● **Exercise**
Leave out the pictures and copy the remaining records exactly.
--- START ---
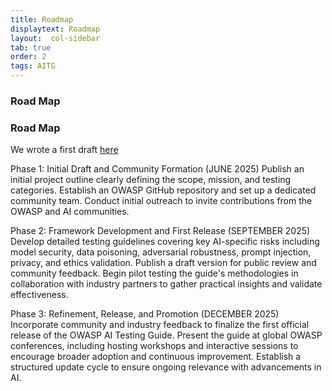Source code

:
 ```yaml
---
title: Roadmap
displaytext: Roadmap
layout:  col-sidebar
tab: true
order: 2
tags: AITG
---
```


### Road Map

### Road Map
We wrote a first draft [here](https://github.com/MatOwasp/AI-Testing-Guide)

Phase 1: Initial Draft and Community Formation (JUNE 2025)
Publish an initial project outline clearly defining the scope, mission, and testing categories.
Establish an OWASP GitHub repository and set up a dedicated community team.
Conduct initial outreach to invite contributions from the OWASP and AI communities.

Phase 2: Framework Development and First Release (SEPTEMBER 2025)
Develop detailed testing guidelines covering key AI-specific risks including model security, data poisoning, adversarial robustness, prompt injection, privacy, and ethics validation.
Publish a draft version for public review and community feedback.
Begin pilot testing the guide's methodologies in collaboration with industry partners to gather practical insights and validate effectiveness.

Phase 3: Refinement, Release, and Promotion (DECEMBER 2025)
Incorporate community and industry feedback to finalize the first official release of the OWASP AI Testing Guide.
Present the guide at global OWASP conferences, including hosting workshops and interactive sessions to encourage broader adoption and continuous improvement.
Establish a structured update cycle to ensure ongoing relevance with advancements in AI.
--- END ---
● **Solution to the exercise**
Source code

:
 ```yaml
---
title: Roadmap
displaytext: Roadmap
layout:  col-sidebar
tab: true
order: 2
tags: AITG
---
```


### Road Map

### Road Map
We wrote a first draft [here](https://github.com/MatOwasp/AI-Testing-Guide)

Phase 1: Initial Draft and Community Formation (JUNE 2025)
Publish an initial project outline clearly defining the scope, mission, and testing categories.
Establish an OWASP GitHub repository and set up a dedicated community team.
Conduct initial outreach to invite contributions from the OWASP and AI communities.

Phase 2: Framework Development and First Release (SEPTEMBER 2025)
Develop detailed testing guidelines covering key AI-specific risks including model security, data poisoning, adversarial robustness, prompt injection, privacy, and ethics validation.
Publish a draft version for public review and community feedback.
Begin pilot testing the guide's methodologies in collaboration with industry partners to gather practical insights and validate effectiveness.

Phase 3: Refinement, Release, and Promotion (DECEMBER 2025)
Incorporate community and industry feedback to finalize the first official release of the OWASP AI Testing Guide.
Present the guide at global OWASP conferences, including hosting workshops and interactive sessions to encourage broader adoption and continuous improvement.
Establish a structured update cycle to ensure ongoing relevance with advancements in AI.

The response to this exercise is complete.